DATA SUPPLIED
┌──
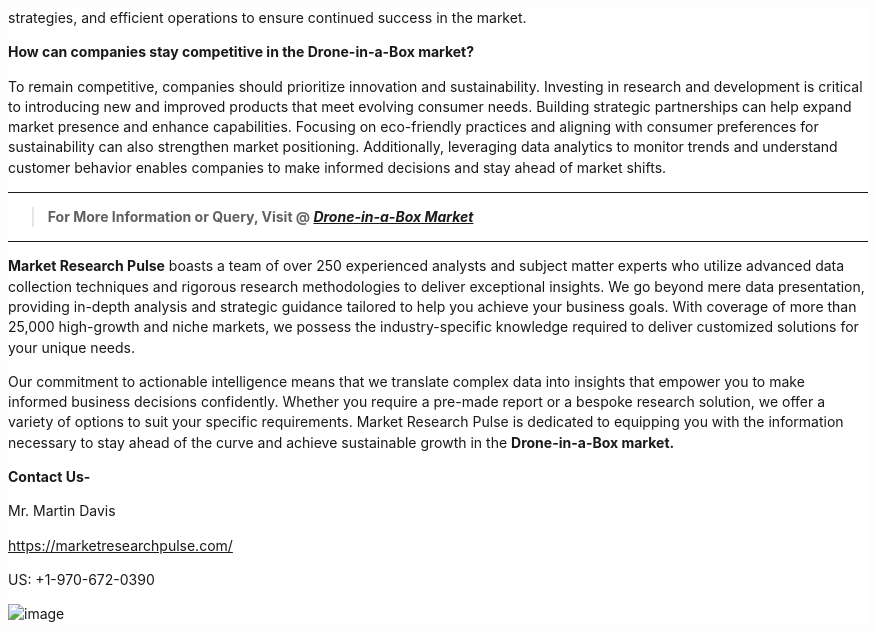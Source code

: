 strategies, and efficient operations to ensure continued success in the market.</p><p><strong>How can companies stay competitive in the Drone-in-a-Box market?</strong></p><p>To remain competitive, companies should prioritize innovation and sustainability. Investing in research and development is critical to introducing new and improved products that meet evolving consumer needs. Building strategic partnerships can help expand market presence and enhance capabilities. Focusing on eco-friendly practices and aligning with consumer preferences for sustainability can also strengthen market positioning. Additionally, leveraging data analytics to monitor trends and understand customer behavior enables companies to make informed decisions and stay ahead of market shifts.</p><hr /><blockquote><p><strong>For More Information or Query, Visit @&nbsp;<em><a href="https://marketresearchpulse.com/report/51821/drone-in-a-box-market?utm_source=Linkedin&utm_medium=0116">Drone-in-a-Box Market</a></em></strong></p></blockquote><hr /><p><strong>Market Research Pulse</strong> boasts a team of over 250 experienced analysts and subject matter experts who utilize advanced data collection techniques and rigorous research methodologies to deliver exceptional insights. We go beyond mere data presentation, providing in-depth analysis and strategic guidance tailored to help you achieve your business goals. With coverage of more than 25,000 high-growth and niche markets, we possess the industry-specific knowledge required to deliver customized solutions for your unique needs.</p><p>Our commitment to actionable intelligence means that we translate complex data into insights that empower you to make informed business decisions confidently. Whether you require a pre-made report or a bespoke research solution, we offer a variety of options to suit your specific requirements. Market Research Pulse is dedicated to equipping you with the information necessary to stay ahead of the curve and achieve sustainable growth in the <strong>Drone-in-a-Box market.</strong></p><p><strong>Contact Us-</strong></p><p>Mr. Martin Davis</p><p>https://marketresearchpulse.com/</p><p>US: +1-970-672-0390</p>
![image](https://github.com/user-attachments/assets/77f5d85d-fd68-4312-aaa9-1b9b27f22783)
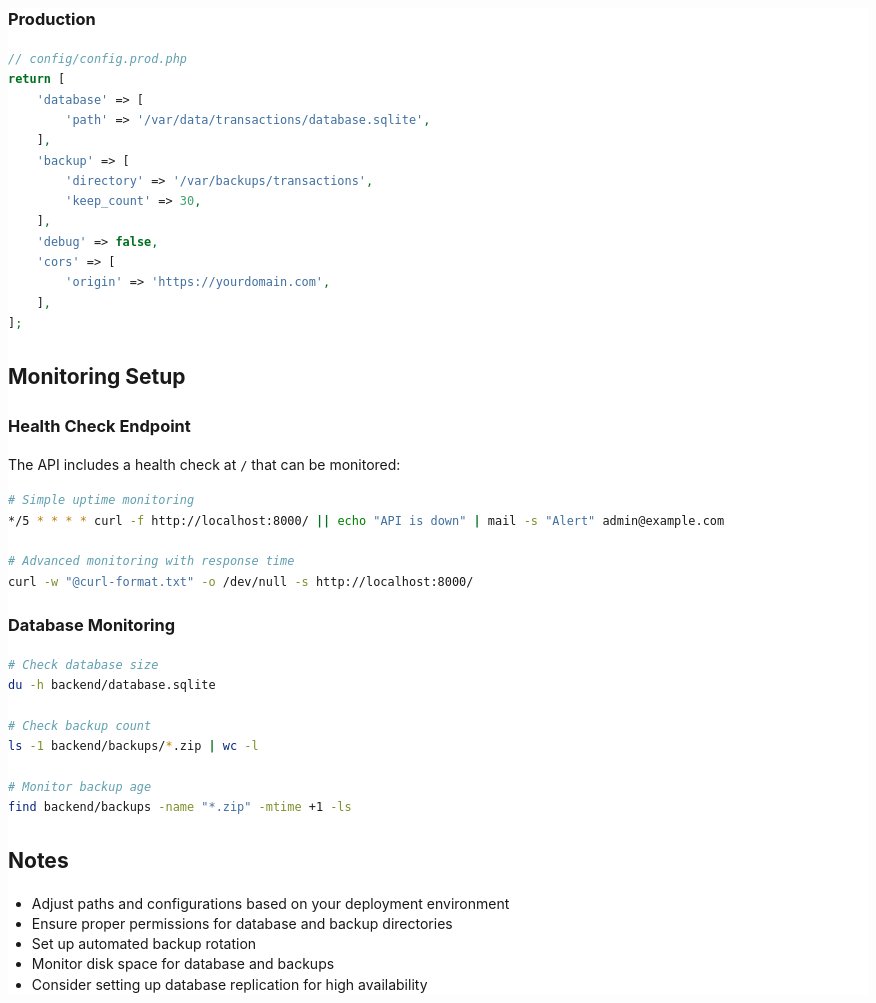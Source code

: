 ### Production
```php
// config/config.prod.php
return [
    'database' => [
        'path' => '/var/data/transactions/database.sqlite',
    ],
    'backup' => [
        'directory' => '/var/backups/transactions',
        'keep_count' => 30,
    ],
    'debug' => false,
    'cors' => [
        'origin' => 'https://yourdomain.com',
    ],
];
```

## Monitoring Setup

### Health Check Endpoint
The API includes a health check at `/` that can be monitored:

```bash
# Simple uptime monitoring
*/5 * * * * curl -f http://localhost:8000/ || echo "API is down" | mail -s "Alert" admin@example.com

# Advanced monitoring with response time
curl -w "@curl-format.txt" -o /dev/null -s http://localhost:8000/
```

### Database Monitoring
```bash
# Check database size
du -h backend/database.sqlite

# Check backup count
ls -1 backend/backups/*.zip | wc -l

# Monitor backup age
find backend/backups -name "*.zip" -mtime +1 -ls
```

## Notes

- Adjust paths and configurations based on your deployment environment
- Ensure proper permissions for database and backup directories
- Set up automated backup rotation
- Monitor disk space for database and backups
- Consider setting up database replication for high availability
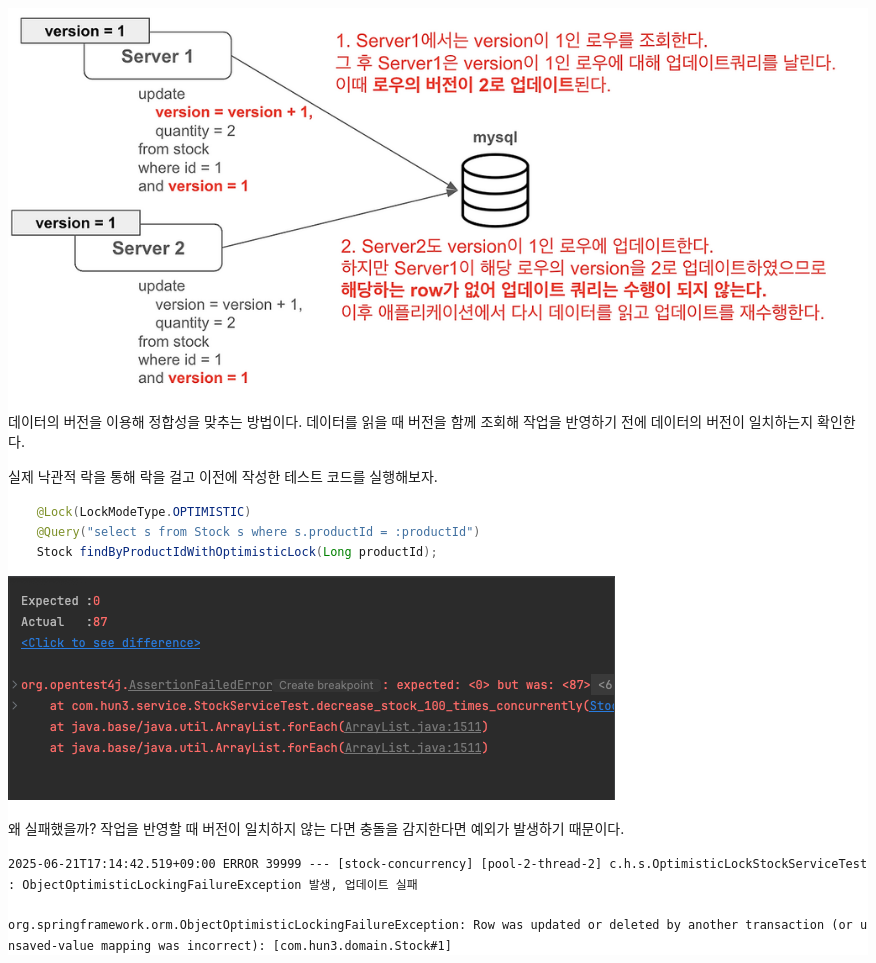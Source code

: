 ![img.png](img/optimistic-lock.png)

데이터의 버전을 이용해 정합성을 맞추는 방법이다.
데이터를 읽을 때 버전을 함께 조회해 작업을 반영하기 전에 데이터의 버전이 일치하는지 확인한다.

실제 낙관적 락을 통해 락을 걸고 이전에 작성한 테스트 코드를 실행해보자.

```java
    @Lock(LockModeType.OPTIMISTIC)
    @Query("select s from Stock s where s.productId = :productId")
    Stock findByProductIdWithOptimisticLock(Long productId);
```

![img.png](img/optimistic-lock-failed.png)

왜 실패했을까?
작업을 반영할 때 버전이 일치하지 않는 다면 충돌을 감지한다면 예외가 발생하기 때문이다.

```command
2025-06-21T17:14:42.519+09:00 ERROR 39999 --- [stock-concurrency] [pool-2-thread-2] c.h.s.OptimisticLockStockServiceTest     : ObjectOptimisticLockingFailureException 발생, 업데이트 실패

org.springframework.orm.ObjectOptimisticLockingFailureException: Row was updated or deleted by another transaction (or unsaved-value mapping was incorrect): [com.hun3.domain.Stock#1]
```
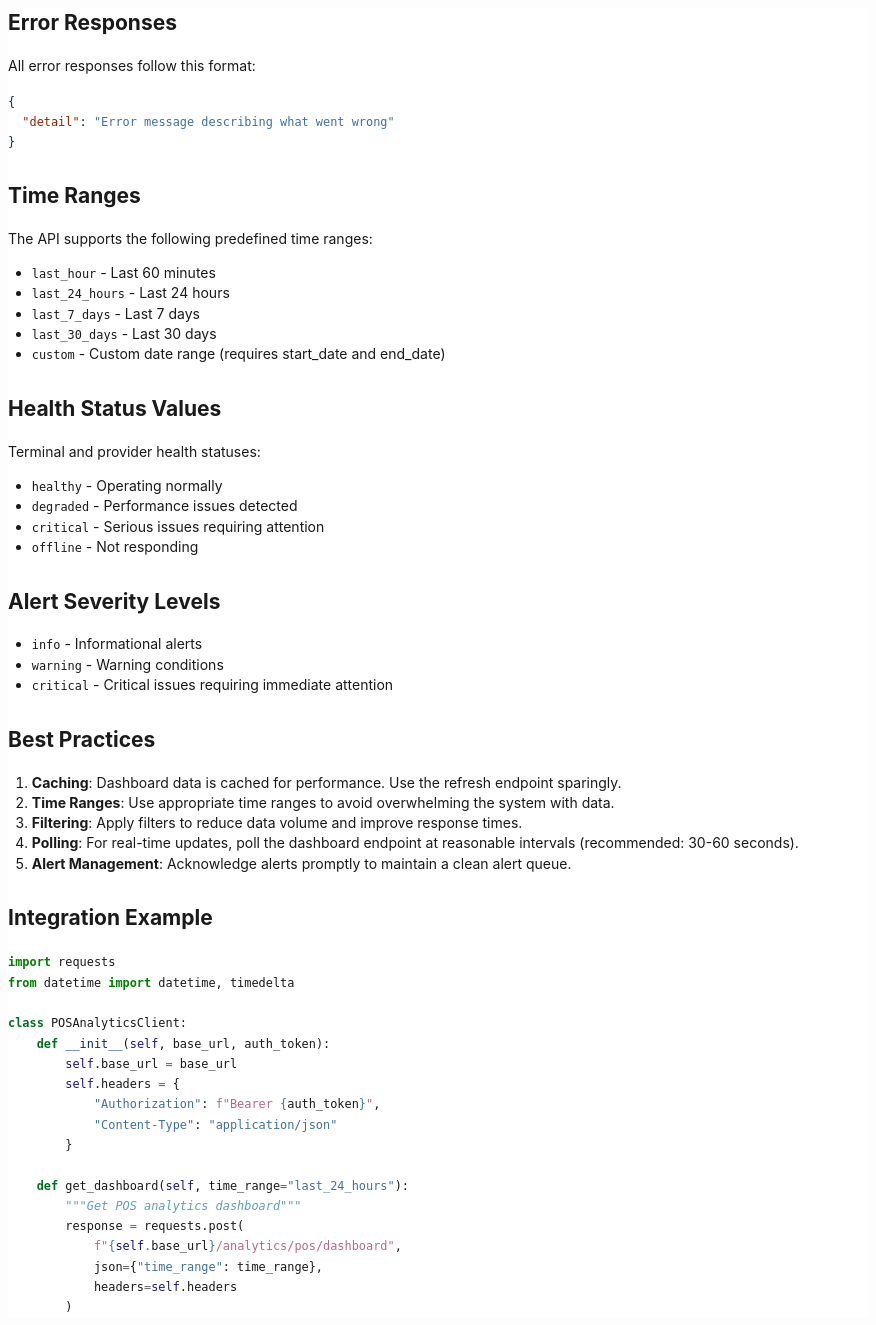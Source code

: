 ## Error Responses

All error responses follow this format:

```json
{
  "detail": "Error message describing what went wrong"
}
```

## Time Ranges

The API supports the following predefined time ranges:
- `last_hour` - Last 60 minutes
- `last_24_hours` - Last 24 hours
- `last_7_days` - Last 7 days
- `last_30_days` - Last 30 days
- `custom` - Custom date range (requires start_date and end_date)

## Health Status Values

Terminal and provider health statuses:
- `healthy` - Operating normally
- `degraded` - Performance issues detected
- `critical` - Serious issues requiring attention
- `offline` - Not responding

## Alert Severity Levels

- `info` - Informational alerts
- `warning` - Warning conditions
- `critical` - Critical issues requiring immediate attention

## Best Practices

1. **Caching**: Dashboard data is cached for performance. Use the refresh endpoint sparingly.
2. **Time Ranges**: Use appropriate time ranges to avoid overwhelming the system with data.
3. **Filtering**: Apply filters to reduce data volume and improve response times.
4. **Polling**: For real-time updates, poll the dashboard endpoint at reasonable intervals (recommended: 30-60 seconds).
5. **Alert Management**: Acknowledge alerts promptly to maintain a clean alert queue.

## Integration Example

```python
import requests
from datetime import datetime, timedelta

class POSAnalyticsClient:
    def __init__(self, base_url, auth_token):
        self.base_url = base_url
        self.headers = {
            "Authorization": f"Bearer {auth_token}",
            "Content-Type": "application/json"
        }
    
    def get_dashboard(self, time_range="last_24_hours"):
        """Get POS analytics dashboard"""
        response = requests.post(
            f"{self.base_url}/analytics/pos/dashboard",
            json={"time_range": time_range},
            headers=self.headers
        )
```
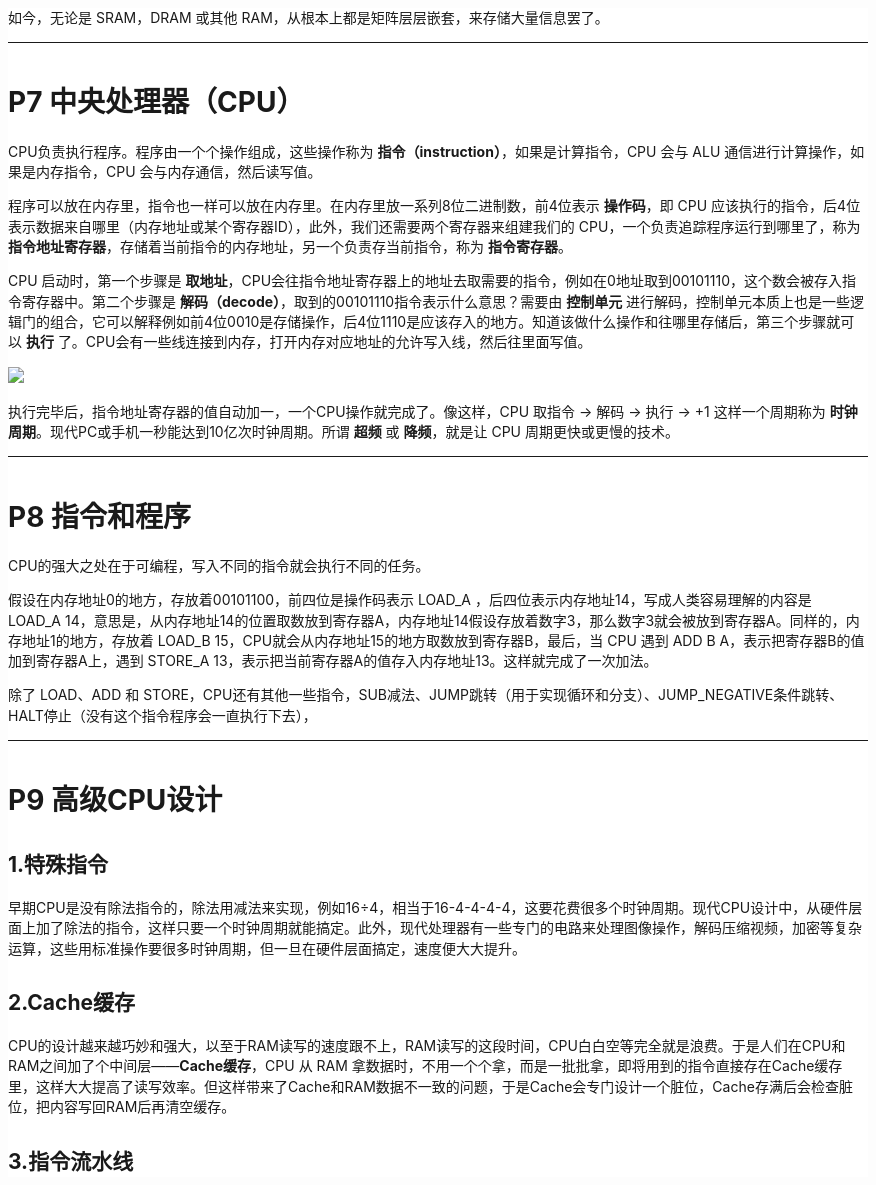 如今，无论是 SRAM，DRAM 或其他 RAM，从根本上都是矩阵层层嵌套，来存储大量信息罢了。

---

# P7 中央处理器（CPU）

CPU负责执行程序。程序由一个个操作组成，这些操作称为 **指令（instruction）**，如果是计算指令，CPU 会与 ALU 通信进行计算操作，如果是内存指令，CPU 会与内存通信，然后读写值。

程序可以放在内存里，指令也一样可以放在内存里。在内存里放一系列8位二进制数，前4位表示 **操作码**，即 CPU 应该执行的指令，后4位表示数据来自哪里（内存地址或某个寄存器ID），此外，我们还需要两个寄存器来组建我们的 CPU，一个负责追踪程序运行到哪里了，称为 **指令地址寄存器**，存储着当前指令的内存地址，另一个负责存当前指令，称为 **指令寄存器**。

CPU 启动时，第一个步骤是 **取地址**，CPU会往指令地址寄存器上的地址去取需要的指令，例如在0地址取到00101110，这个数会被存入指令寄存器中。第二个步骤是 **解码（decode）**，取到的00101110指令表示什么意思？需要由 **控制单元** 进行解码，控制单元本质上也是一些逻辑门的组合，它可以解释例如前4位0010是存储操作，后4位1110是应该存入的地方。知道该做什么操作和往哪里存储后，第三个步骤就可以 **执行** 了。CPU会有一些线连接到内存，打开内存对应地址的允许写入线，然后往里面写值。

![](../../../../images/crachcoursecs/cpu.jpg)

执行完毕后，指令地址寄存器的值自动加一，一个CPU操作就完成了。像这样，CPU 取指令 → 解码 → 执行 → +1 这样一个周期称为 **时钟周期**。现代PC或手机一秒能达到10亿次时钟周期。所谓 **超频** 或 **降频**，就是让 CPU 周期更快或更慢的技术。

---

# P8 指令和程序

CPU的强大之处在于可编程，写入不同的指令就会执行不同的任务。

假设在内存地址0的地方，存放着00101100，前四位是操作码表示 LOAD_A ，后四位表示内存地址14，写成人类容易理解的内容是 LOAD_A 14，意思是，从内存地址14的位置取数放到寄存器A，内存地址14假设存放着数字3，那么数字3就会被放到寄存器A。同样的，内存地址1的地方，存放着 LOAD_B 15，CPU就会从内存地址15的地方取数放到寄存器B，最后，当 CPU 遇到 ADD B A，表示把寄存器B的值加到寄存器A上，遇到 STORE_A 13，表示把当前寄存器A的值存入内存地址13。这样就完成了一次加法。

除了 LOAD、ADD 和 STORE，CPU还有其他一些指令，SUB减法、JUMP跳转（用于实现循环和分支）、JUMP_NEGATIVE条件跳转、HALT停止（没有这个指令程序会一直执行下去），


---

# P9 高级CPU设计

## 1.特殊指令

早期CPU是没有除法指令的，除法用减法来实现，例如16÷4，相当于16-4-4-4-4，这要花费很多个时钟周期。现代CPU设计中，从硬件层面上加了除法的指令，这样只要一个时钟周期就能搞定。此外，现代处理器有一些专门的电路来处理图像操作，解码压缩视频，加密等复杂运算，这些用标准操作要很多时钟周期，但一旦在硬件层面搞定，速度便大大提升。

## 2.Cache缓存

CPU的设计越来越巧妙和强大，以至于RAM读写的速度跟不上，RAM读写的这段时间，CPU白白空等完全就是浪费。于是人们在CPU和RAM之间加了个中间层——**Cache缓存**，CPU 从 RAM 拿数据时，不用一个个拿，而是一批批拿，即将用到的指令直接存在Cache缓存里，这样大大提高了读写效率。但这样带来了Cache和RAM数据不一致的问题，于是Cache会专门设计一个脏位，Cache存满后会检查脏位，把内容写回RAM后再清空缓存。

## 3.指令流水线
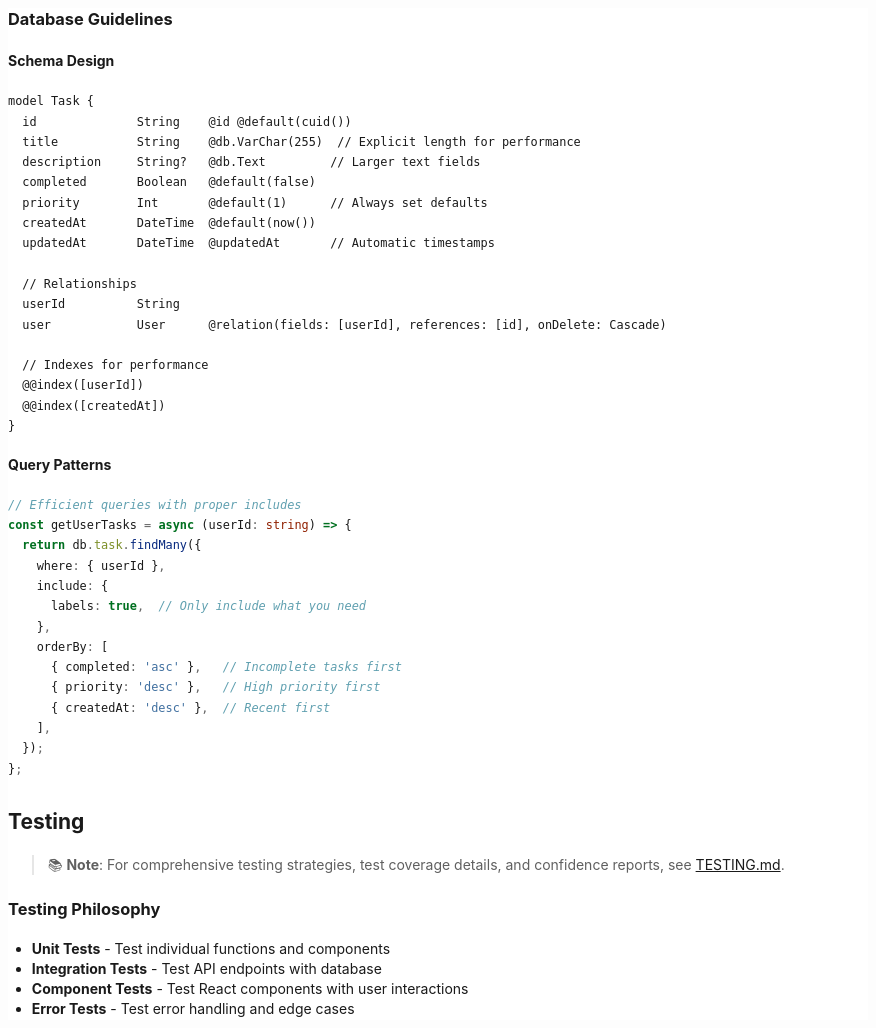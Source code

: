 ### Database Guidelines

#### Schema Design
```prisma
model Task {
  id              String    @id @default(cuid())
  title           String    @db.VarChar(255)  // Explicit length for performance
  description     String?   @db.Text         // Larger text fields
  completed       Boolean   @default(false)
  priority        Int       @default(1)      // Always set defaults
  createdAt       DateTime  @default(now())
  updatedAt       DateTime  @updatedAt       // Automatic timestamps
  
  // Relationships
  userId          String
  user            User      @relation(fields: [userId], references: [id], onDelete: Cascade)
  
  // Indexes for performance
  @@index([userId])
  @@index([createdAt])
}
```

#### Query Patterns
```typescript
// Efficient queries with proper includes
const getUserTasks = async (userId: string) => {
  return db.task.findMany({
    where: { userId },
    include: {
      labels: true,  // Only include what you need
    },
    orderBy: [
      { completed: 'asc' },   // Incomplete tasks first
      { priority: 'desc' },   // High priority first
      { createdAt: 'desc' },  // Recent first
    ],
  });
};
```

## Testing

> 📚 **Note**: For comprehensive testing strategies, test coverage details, and confidence reports, see [TESTING.md](./TESTING.md).

### Testing Philosophy

- **Unit Tests** - Test individual functions and components
- **Integration Tests** - Test API endpoints with database
- **Component Tests** - Test React components with user interactions
- **Error Tests** - Test error handling and edge cases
└──
REQUIRED WORK
Out of the data above, transcribe exactly and only the lines starting with the line that has "## Alert Severity Levels" and going on through the line that has "2. **Time Ranges**: Use", both included.

ANSWER BELOW
## Alert Severity Levels

- `info` - Informational alerts
- `warning` - Warning conditions
- `critical` - Critical issues requiring immediate attention

## Best Practices

1. **Caching**: Dashboard data is cached for performance. Use the refresh endpoint sparingly.
2. **Time Ranges**: Use appropriate time ranges to avoid overwhelming the system with data.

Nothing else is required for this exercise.